The "expert" who was plagiarizing Tom Clancy was referring to the danger of being at work — specifically, in "your workplace."

It's so dangerous at your workplace that the U.S. government gave the University of Iowa $233,499 "for an evaluation of policies and procedures to prevent worker-on-worker violence."

The money is coming from the National Institute for Occupational Safety and Health; the study is one of many related to workplace violence that the federal government has funded in the past two decades.

Look around at your colleagues and ask yourself: Is it worth $233,499 to study ways to protect yourself from them?

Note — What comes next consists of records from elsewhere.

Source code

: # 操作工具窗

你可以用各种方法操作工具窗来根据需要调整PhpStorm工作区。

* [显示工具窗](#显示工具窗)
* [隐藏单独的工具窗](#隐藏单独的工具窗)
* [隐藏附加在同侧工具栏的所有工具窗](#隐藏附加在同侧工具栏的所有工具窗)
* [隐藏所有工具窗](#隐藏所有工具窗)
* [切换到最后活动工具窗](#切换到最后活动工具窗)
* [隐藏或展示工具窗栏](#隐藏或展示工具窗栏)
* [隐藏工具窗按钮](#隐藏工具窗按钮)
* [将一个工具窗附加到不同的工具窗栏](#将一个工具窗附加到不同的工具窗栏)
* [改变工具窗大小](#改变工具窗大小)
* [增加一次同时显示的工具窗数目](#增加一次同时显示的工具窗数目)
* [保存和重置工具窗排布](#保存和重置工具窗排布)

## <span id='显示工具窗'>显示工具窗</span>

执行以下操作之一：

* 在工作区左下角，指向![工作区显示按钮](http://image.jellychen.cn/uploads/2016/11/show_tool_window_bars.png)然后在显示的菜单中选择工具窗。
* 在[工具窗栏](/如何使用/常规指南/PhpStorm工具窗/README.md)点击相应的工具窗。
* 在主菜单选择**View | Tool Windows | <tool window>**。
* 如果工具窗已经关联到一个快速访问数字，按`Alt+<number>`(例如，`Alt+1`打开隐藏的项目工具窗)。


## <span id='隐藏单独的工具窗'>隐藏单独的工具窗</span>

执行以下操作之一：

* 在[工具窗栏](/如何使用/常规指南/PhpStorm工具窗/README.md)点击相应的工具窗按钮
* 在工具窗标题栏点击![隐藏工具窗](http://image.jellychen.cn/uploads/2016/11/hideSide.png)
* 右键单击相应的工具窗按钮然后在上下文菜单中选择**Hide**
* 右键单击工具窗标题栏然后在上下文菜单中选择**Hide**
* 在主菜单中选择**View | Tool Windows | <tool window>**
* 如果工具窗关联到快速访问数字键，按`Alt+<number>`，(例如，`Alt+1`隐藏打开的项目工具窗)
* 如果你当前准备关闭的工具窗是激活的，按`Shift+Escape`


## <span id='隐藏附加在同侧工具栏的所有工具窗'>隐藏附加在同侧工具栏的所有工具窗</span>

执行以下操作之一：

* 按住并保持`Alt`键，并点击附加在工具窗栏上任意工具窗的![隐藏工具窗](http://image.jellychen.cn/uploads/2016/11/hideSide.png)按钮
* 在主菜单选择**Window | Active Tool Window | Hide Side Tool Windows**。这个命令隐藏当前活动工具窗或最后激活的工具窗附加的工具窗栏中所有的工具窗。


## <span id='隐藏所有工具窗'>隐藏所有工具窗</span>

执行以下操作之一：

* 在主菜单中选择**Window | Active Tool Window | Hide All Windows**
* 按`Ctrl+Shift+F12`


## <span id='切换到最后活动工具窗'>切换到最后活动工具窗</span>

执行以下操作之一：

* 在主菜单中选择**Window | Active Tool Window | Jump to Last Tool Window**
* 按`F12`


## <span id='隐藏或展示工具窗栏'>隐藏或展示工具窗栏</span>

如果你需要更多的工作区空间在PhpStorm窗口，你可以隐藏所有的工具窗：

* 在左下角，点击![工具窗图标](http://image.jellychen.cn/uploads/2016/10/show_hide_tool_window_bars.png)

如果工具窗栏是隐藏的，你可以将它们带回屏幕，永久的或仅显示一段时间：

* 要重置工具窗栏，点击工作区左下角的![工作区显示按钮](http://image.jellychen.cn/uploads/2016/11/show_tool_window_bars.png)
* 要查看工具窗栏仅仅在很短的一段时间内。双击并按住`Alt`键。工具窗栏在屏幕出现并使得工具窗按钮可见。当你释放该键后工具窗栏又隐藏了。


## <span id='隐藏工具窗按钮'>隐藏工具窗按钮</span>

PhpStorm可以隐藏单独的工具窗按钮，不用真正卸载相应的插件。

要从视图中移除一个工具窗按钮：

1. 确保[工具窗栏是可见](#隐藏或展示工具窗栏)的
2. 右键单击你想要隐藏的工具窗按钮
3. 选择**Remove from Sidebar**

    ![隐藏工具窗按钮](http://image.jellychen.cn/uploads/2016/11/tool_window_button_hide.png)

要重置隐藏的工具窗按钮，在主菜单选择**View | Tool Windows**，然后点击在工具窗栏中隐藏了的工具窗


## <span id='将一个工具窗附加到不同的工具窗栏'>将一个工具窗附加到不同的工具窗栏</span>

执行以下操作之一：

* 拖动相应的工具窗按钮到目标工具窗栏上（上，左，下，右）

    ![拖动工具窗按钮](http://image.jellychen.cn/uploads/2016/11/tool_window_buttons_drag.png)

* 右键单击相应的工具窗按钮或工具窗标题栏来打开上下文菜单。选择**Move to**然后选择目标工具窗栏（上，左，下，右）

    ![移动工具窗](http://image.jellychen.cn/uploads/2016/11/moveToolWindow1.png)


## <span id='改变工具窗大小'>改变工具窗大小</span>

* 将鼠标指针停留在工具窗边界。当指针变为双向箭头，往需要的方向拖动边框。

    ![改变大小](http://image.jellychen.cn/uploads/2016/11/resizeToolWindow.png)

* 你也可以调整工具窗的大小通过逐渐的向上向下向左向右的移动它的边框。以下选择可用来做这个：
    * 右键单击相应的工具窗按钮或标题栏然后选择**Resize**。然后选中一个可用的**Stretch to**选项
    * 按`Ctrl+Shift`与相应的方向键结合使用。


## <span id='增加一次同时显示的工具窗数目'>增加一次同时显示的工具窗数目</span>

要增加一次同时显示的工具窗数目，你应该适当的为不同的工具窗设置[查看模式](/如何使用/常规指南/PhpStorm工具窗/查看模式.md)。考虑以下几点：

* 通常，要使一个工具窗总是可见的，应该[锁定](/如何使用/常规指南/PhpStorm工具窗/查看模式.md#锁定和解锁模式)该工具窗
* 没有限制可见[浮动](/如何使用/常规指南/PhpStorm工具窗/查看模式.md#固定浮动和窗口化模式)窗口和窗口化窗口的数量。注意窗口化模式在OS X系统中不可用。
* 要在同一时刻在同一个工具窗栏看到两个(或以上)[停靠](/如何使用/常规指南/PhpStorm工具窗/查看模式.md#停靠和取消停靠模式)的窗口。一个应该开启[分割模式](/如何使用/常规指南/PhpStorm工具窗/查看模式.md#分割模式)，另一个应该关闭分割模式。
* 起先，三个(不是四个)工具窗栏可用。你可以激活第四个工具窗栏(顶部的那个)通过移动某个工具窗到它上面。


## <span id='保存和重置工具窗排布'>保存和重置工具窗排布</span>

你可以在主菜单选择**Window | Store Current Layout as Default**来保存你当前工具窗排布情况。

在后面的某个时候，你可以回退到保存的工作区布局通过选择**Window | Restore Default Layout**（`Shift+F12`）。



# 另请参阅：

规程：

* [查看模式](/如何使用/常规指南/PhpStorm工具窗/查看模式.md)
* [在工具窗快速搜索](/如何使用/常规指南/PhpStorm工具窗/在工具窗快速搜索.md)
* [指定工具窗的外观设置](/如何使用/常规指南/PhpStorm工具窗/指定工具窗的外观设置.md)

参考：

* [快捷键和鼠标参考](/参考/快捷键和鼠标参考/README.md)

The news release, about the funding, from Sen. Charles Grassley's office raised a couple of questions:

• Is going to work so dangerous that we need to spend government money in a time of record debt to find ways to keep employees from attacking each other?

• Why on earth does the U of I get $233,499, and not an even $233,500? It would seem, to me, that to avoid the stress that causes workplace violence, it would be easier on auditors, accountants and others to deal with $233,500 than $233,499.

But government does more to fight violence then spend illogical amounts of money it does not have. It also makes silly suggestions.

For example, a sample policy created by the Minnesota workplace safety office suggested that companies prohibit their employees from wearing slingshots and other weapons to work.

I think that policy is wrong— slingshots could be a valuable stress-reducer at work.. Think of how much more stress-free a workplace would be if every stress-causer in your office knew that if she got on someone's nerves she could get smacked in the back of the head with a marble or some other projectile fired from another cubicle. With a well-armed slingshot expert protecting office morale, the stress that leads to workplace violence would diminish dramatically.

Another expert suggests that to prevent an agitated person from causing violence, you should give him a glass of water — but only in a disposable cup, lest the angry person turn that glass into a projectile aimed at your head.

No, this expert did not say whether to make sure there is no ice in the cup.

"This is no laughing matter," you may say. Workplace violence and stress are serious issues.

You are correct.

According to one survey, one in 10 Americans say physical violence has occurred where they work; another 42 percent say there is yelling and verbal abuse at their work sites. Another 29% admit to yelling at co-workers because of stress, while 14 percent say equipment has ben damaged in workplace rage incidents. Only 2 percent actually admit to assaulting someone at work.

Another survey indicates that 2/3 of all workers says workplace stress is a problem at their office or job site.

And another one indicates that office stress leads people to smoke, drink, hit a colleague, yell at a colleague, cry or eat chocolate. Fortunately, most of those people choose eating chocolate over the other options.

Me, I do eat chocolate. But I prefer eating chips. The crunching can serve as a terrific sound barrier. Sure, it may cause some irritation among those sitting nearby, but hey, I don't need to worry — the government is paying to find ways to protect me from them.

The studies above were "based on "random telephone surveys"," but its authors did not indicate whether the phone survey called people at home or at work on a bad day.

I have only listed a few of the studies on workplace violence that have been done recently. There have been very many more.

But so far, nobody has conducted any studies about how to protect a workplace from grumpy writers who are irritated by the use plagiarism by people who claim to be experts.